From Eqs. (4)–(6), we observe that

$$ \frac{{\partial L_{total} }}{{\partial w_{1,1} }}{/}\frac{{\partial L_{total} }}{{\partial b_{1,1} }}{ = }x_{1} , $$

(7)

$$ \frac{{\partial L_{total} }}{{\partial w_{1,3} }}{/}\frac{{\partial L_{total} }}{{\partial b_{1} }}{ = }x_{2} . $$

(8)

Therefore, the cloud server can infer the input data x_i of the industrial agent. From Fig. 3, we can notice that a certain percentage of the image may leak its core information.

Fig. 3

Images with different proportions of information leakage

After the input data x_i is obtained, the model output is calculated through forwarding propagation. The true value of the label y is inferred using Eqs. (9)–(10). Now, the information of the input data is completely leaked.

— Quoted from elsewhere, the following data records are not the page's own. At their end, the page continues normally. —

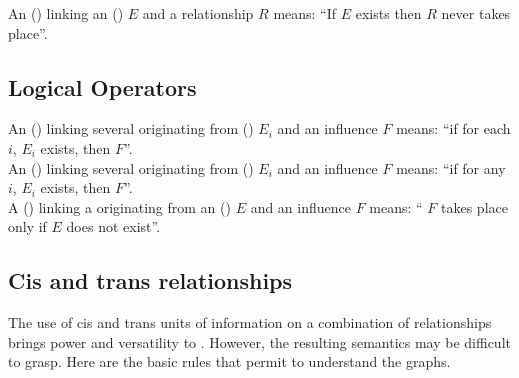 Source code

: \noindent
An  () linking an  () $E$ and a relationship $R$ means: ``If $E$ exists then $R$ never takes place''. 
\\[\baselineskip]

\subsection{Logical Operators}

An  () linking several  originating from  () $E_i$ and an influence $F$ means: ``if for each $i$, $E_i$ exists, then $F$''.\\[\baselineskip]

\noindent
An  () linking several  originating from  () $E_i$ and an influence $F$ means: ``if for any $i$, $E_i$ exists, then $F$''.\\[\baselineskip]

\noindent
A  () linking a  originating from an  () $E$ and an influence $F$ means: `` $F$ takes place only if $E$ does not exist''.\\[\baselineskip]


\subsection{Cis and trans relationships}\label{sec:cis-trans-semantics}

The use of cis and trans units of information on a combination of relationships brings power and versatility to \ERs. However, the resulting semantics may be difficult to grasp. Here are the basic rules that permit to understand the graphs.

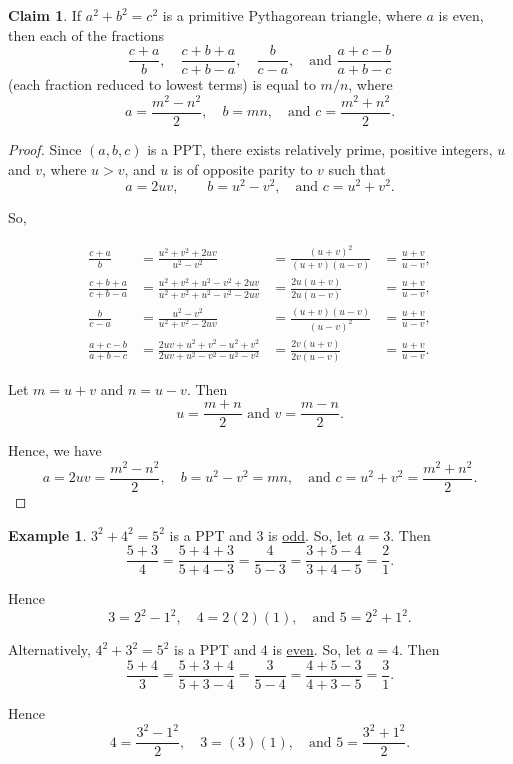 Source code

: \documentclass{article}
\theoremstyle{definition}
\newtheorem{claim}{Claim}
\newtheorem{example}{Example}[section]
\begin{document}
\begin{claim}
If \(a^2 + b^2 = c^2\) is a primitive Pythagorean triangle, where \(a\) is even, then each of the fractions \[ \frac{c+a}{b}, \quad \frac{c+b+a}{c+b-a}, \quad
\frac{b}{c-a}, \quad \text{and } \frac{a+c-b}{a+b-c} \] (each fraction reduced to lowest terms) is equal to \(m/n\), where \[ a = \frac{m^2-n^2}{2}, \quad b = mn, \quad \text{and } c = \frac{m^2+n^2}{2}. \]
\end{claim}

\begin{proof}
Since \((a,b,c)\) is a PPT, there exists relatively prime, positive integers, \(u\) and \(v\), where \(u > v\), and \(u\) is of opposite parity to \(v\) such that \[ a = 2uv, \qquad b = u^2 - v^2, \quad\text{and } c = u^2 + v^2. \]

So,

\begin{align*}
\frac{c+a}{b} &= \frac{u^2+v^2+2uv}{u^2-v^2} &= \frac{(u+v)^2}{(u+v)(u-v)} &= \frac{u+v}{u-v}, \\
\frac{c+b+a}{c+b-a} &=  \frac{u^2+v^2+u^2-v^2+2uv}{u^2+v^2+u^2-v^2-2uv} &= \frac{2u(u+v)}{2u(u-v)}&= \frac{u+v}{u-v}, \\
\frac{b}{c-a} &= \frac{u^2-v^2}{u^2+v^2-2uv} &= \frac{(u+v)(u-v)}{(u-v)^2} &= \frac{u+v}{u-v}, \\
\frac{a+c-b}{a+b-c} &=  \frac{2uv+u^2+v^2-u^2+v^2}{2uv+u^2-v^2-u^2-v^2} &= \frac{2v(u+v)}{2v(u-v)}  &= \frac{u+v}{u-v}.
\end{align*}

Let \(m = u + v\) and \(n = u - v\). Then \[u = \frac{m + n}{2} \text{ and } v = \frac{m - n}{2}.\]

Hence, we have \[ a = 2uv = \frac{m^2-n^2}{2}, \quad b = u^2-v^2 = mn, \quad \text{and } c = u^2+v^2 = \frac{m^2+n^2}{2}. \]

\end{proof}

\begin{example}
\( 3^2 + 4^2 = 5^2 \) is a PPT and 3 is \underline{odd}. So, let \(a = 3\). Then \[ \frac{5+3}{4} = \frac{5+4+3}{5+4-3} = \frac{4}{5-3} = \frac{3+5-4}{3+4-5} = \frac{2}{1}.\]

Hence \[ 3=2^2-1^2, \quad 4=2(2)(1), \quad \text{and } 5=2^2+1^2. \]

\noindent Alternatively, \(4^2 + 3^2 = 5^2\) is a PPT and 4 is \underline{even}. So, let \(a = 4\). Then \[ \frac{5+4}{3} = \frac{5+3+4}{5+3-4} = \frac{3}{5-4} = \frac{4+5-3}{4+3-5} = \frac{3}{1}. \]

Hence \[ 4=\frac{3^2-1^2}{2}, \quad 3=(3)(1), \quad \text{and } 5=\frac{3^2+1^2}{2}. \]
\end{example}
\end{document}
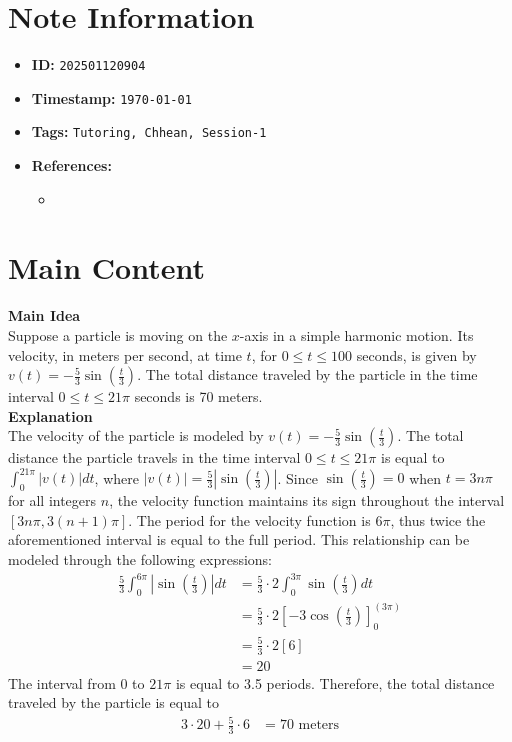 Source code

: \clearpage
{}
\label{202501120904}
\renewcommand{\notetitle}{Question 1}

\section*{Note Information}
\begin{itemize}
  \item \textbf{ID:} \texttt{202501120904}
  \item \textbf{Timestamp:} \texttt{\today \ \currenttime}
  \item \textbf{Tags:} \texttt{Tutoring, Chhean, Session-1}
  \item \textbf{References:}
    \begin{itemize}
      \item \href{}{}
    \end{itemize}
\end{itemize}


\section*{Main Content}
\textbf{Main Idea}\\
Suppose a particle is moving on the $x$-axis in a simple harmonic motion. Its velocity, in meters per second, at time $t$, for $0 \leq t \leq 100$ seconds, is given by $v(t) = -\frac{5}{3} \sin(\frac{t}{3})$.
The total distance traveled by the particle in the time interval $0 \leq t \leq 21 \pi$ seconds is 70 meters.\\

\textbf{Explanation}\\
The velocity of the particle is modeled by $v(t) = -\frac{5}{3} \sin (\frac{t}{3})$. 
The total distance the particle travels in the time interval $0 \leq t \leq 21 \pi$ is equal to $\int_{0}^{21 \pi} | v(t) | dt$, where $| v(t) | = \frac{5}{3} | \sin (\frac{t}{3}) |$. 
Since $\sin(\frac{t}{3}) = 0$ when $t = 3 n \pi$ for all integers $n$, the velocity function maintains its sign throughout the interval $[3 n \pi, 3(n+1) \pi]$. 
The period for the velocity function is $6 \pi$, thus twice the aforementioned interval is equal to the full period. 
This relationship can be modeled through the following expressions:
\begin{align*}
  \frac{5}{3} \int_0^{6\pi} | \sin (\frac{t}{3}) | dt &= \frac{5}{3} \cdot 2 \int_0^{3\pi} \sin (\frac{t}{3}) dt\\
                                                      &= \frac{5}{3} \cdot 2[-3 \cos(\frac{t}{3})]_0^(3\pi)\\
                                                      &= \frac{5}{3} \cdot 2[6]\\
                                                      &= 20
\end{align*}
The interval from 0 to $21 \pi$ is equal to 3.5 periods. Therefore, the total distance traveled by the particle is equal to
\begin{align*}
  3 \cdot 20 + \frac{5}{3} \cdot 6 &= 70 \text{ meters}
\end{align*}

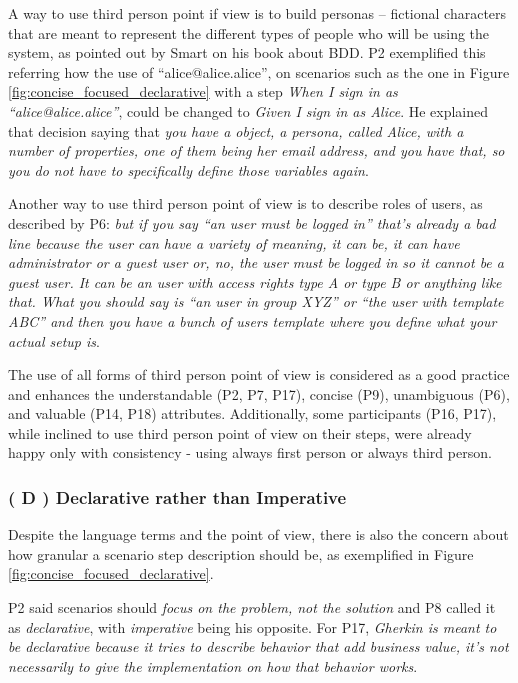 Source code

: A way to use third person point if view is to build personas -- fictional characters that are meant to represent the different types of people who will be using the system, as pointed out by Smart \cite{Smart_2014} on his book about BDD. P2 exemplified this referring how the use of ``alice@alice.alice'', on scenarios such as the one in Figure \ref{fig:concise_focused_declarative} with a step \textit{When I sign in as ``alice@alice.alice''}, could be changed to \textit{Given I sign in as Alice}. He explained that decision saying that \textit{you have a object, a persona, called Alice, with a number of properties, one of them being her email address, and you have that, so you do not have to specifically define those variables again}.

Another way to use third person point of view is to describe roles of users, as described by P6: \textit{but if you say ``an user must be logged in'' that's already a bad line because the user can have a variety of meaning, it can be, it can have administrator or a guest user or, no, the user must be logged in so it cannot be a guest user. It can be an user with access rights type A or type B or anything like that. What you should say is ``an user in group XYZ'' or ``the user with template ABC'' and then you have a bunch of users template where you define what your actual setup is}.

The use of all forms of third person point of view is considered as a good practice and enhances the understandable (P2, P7, P17), concise (P9), unambiguous (P6), and valuable (P14, P18) attributes. Additionally, some participants (P16, P17), while inclined to use third person point of view on their steps, were already happy only with consistency - using always first person or always third person.

\subsubsection{\textbf{( D ) Declarative rather than Imperative}}
Despite the language terms and the point of view, there is also the concern about how granular a scenario step description should be, as exemplified in Figure \ref{fig:concise_focused_declarative}.

P2 said scenarios should \textit{focus on the problem, not the solution} and P8 called it as \textit{declarative}, with \textit{imperative} being his opposite. For P17, \textit{Gherkin is meant to be declarative because it tries to describe behavior that add business value, it's not necessarily to give the implementation on how that behavior works}.

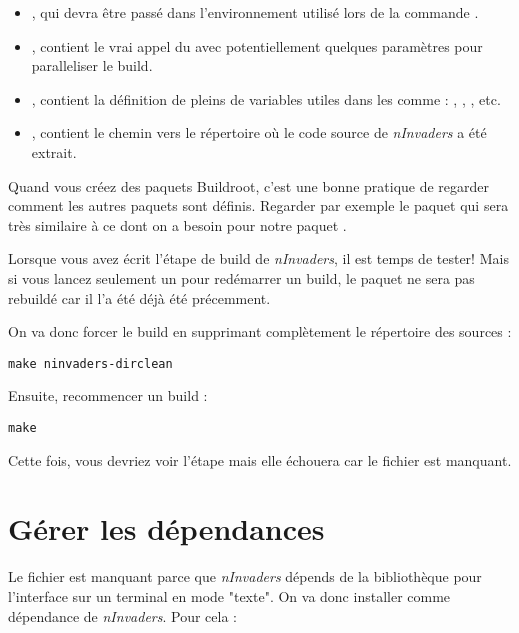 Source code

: \begin{itemize}

\item {}, qui devra être passé dans l'environnement utilisé
  lors de la commande .

\item {}, contient le vrai appel du  avec potentiellement
  quelques paramètres pour paralleliser le build.

\item {}, contient la définition de pleins de
  variables utiles dans les  comme : ,
  , , etc.

\item {}, contient le chemin vers le répertoire où le code source de
  {\em nInvaders} a été extrait.

\end{itemize}

Quand vous créez des paquets Buildroot, c'est une bonne pratique de regarder
comment les autres paquets sont définis. Regarder par exemple le paquet
 qui sera très similaire à ce dont on a besoin pour notre paquet
.

Lorsque vous avez écrit l'étape de build de {\em nInvaders}, il est temps
de tester! Mais si vous lancez seulement un  pour redémarrer
un build, le paquet  ne sera pas rebuildé car il l'a été
déjà été précemment.

On va donc forcer le build en supprimant complètement le répertoire des
sources :

\begin{verbatim}
make ninvaders-dirclean
\end{verbatim}

Ensuite, recommencer un build :

\begin{verbatim}
make
\end{verbatim}

Cette fois, vous devriez voir l'étape  mais
elle échouera car le fichier  est manquant.

\section{Gérer les dépendances}

Le fichier  est manquant parce que {\em nInvaders}
dépends de la bibliothèque  pour l'interface sur un terminal en
mode "texte". On va donc installer  comme dépendance de
{\em nInvaders}. Pour cela :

$$ \frac{{\partial L_{{{\text{total}}}} }}{{\partial w_{2,1} }} = \frac{{\partial L_{total} }}{{\partial o_{o,1} }} \cdot \frac{{\partial o_{o,1} }}{{\partial i_{o,1} }} \cdot \frac{{\partial i_{o,1} }}{{\partial w_{2,1} }}\; = - \left( {y_{1} - o_{o,1} } \right)o_{o,1} \left( {1 - o_{o,1} } \right)o_{h,1} , $$

(9)

$$ y_{1} = o_{o,1} - \;\frac{{\partial L_{{{\text{total}}}} }}{{\partial w_{2,1} }}/\left( {o_{o,1} \left( {1 - o_{o,1} } \right)o_{h,1} } \right), $$

(10)

$$ y_{2} = o_{o,2} - \;\frac{{\partial L_{{{\text{total}}}} }}{{\partial w_{2,2} }}/\left( {o_{o,2} \left( {1 - o_{o,2} } \right)o_{h,1} } \right). $$

(11)

Existing solutions

Privacy-preserving federated learning

By utilizing homomorphic encryption technologies, the privacy-preserving federated learning (PFL) [29] has been proposed to protect the data resources of the training participants. In the PFL system, the training participants calculate the gradients of their local models and encrypt the gradients based on the homomorphic encryption method. Then, the industrial agents upload the encrypted gradients to the cloud server. Using these encrypted gradients, the cloud server updates the global model parameters and sends the encrypted global weight parameters to all the training participants. This is mathematically expressed as

$$ {\text{Enc}} ({\mathbf{w}}_{global} ) = {\text{Enc}} ({\mathbf{w}}_{global} ) - \eta \cdot \frac{{\sum\nolimits_{i = 1}^{N} {D_{a,i} {\text{Enc}} ({\mathbf{g}}_{a,i} )} }}{{\sum\nolimits_{i = 1}^{N} {D_{a,i} } }}, $$

(12)

where Enc() denotes the encryption function, w_global denotes the weight parameters of the global model, η denotes the learning rate, D_a,i denotes the total number of training samples for training participant i, and g_a,i denotes the gradients of the ith training participant.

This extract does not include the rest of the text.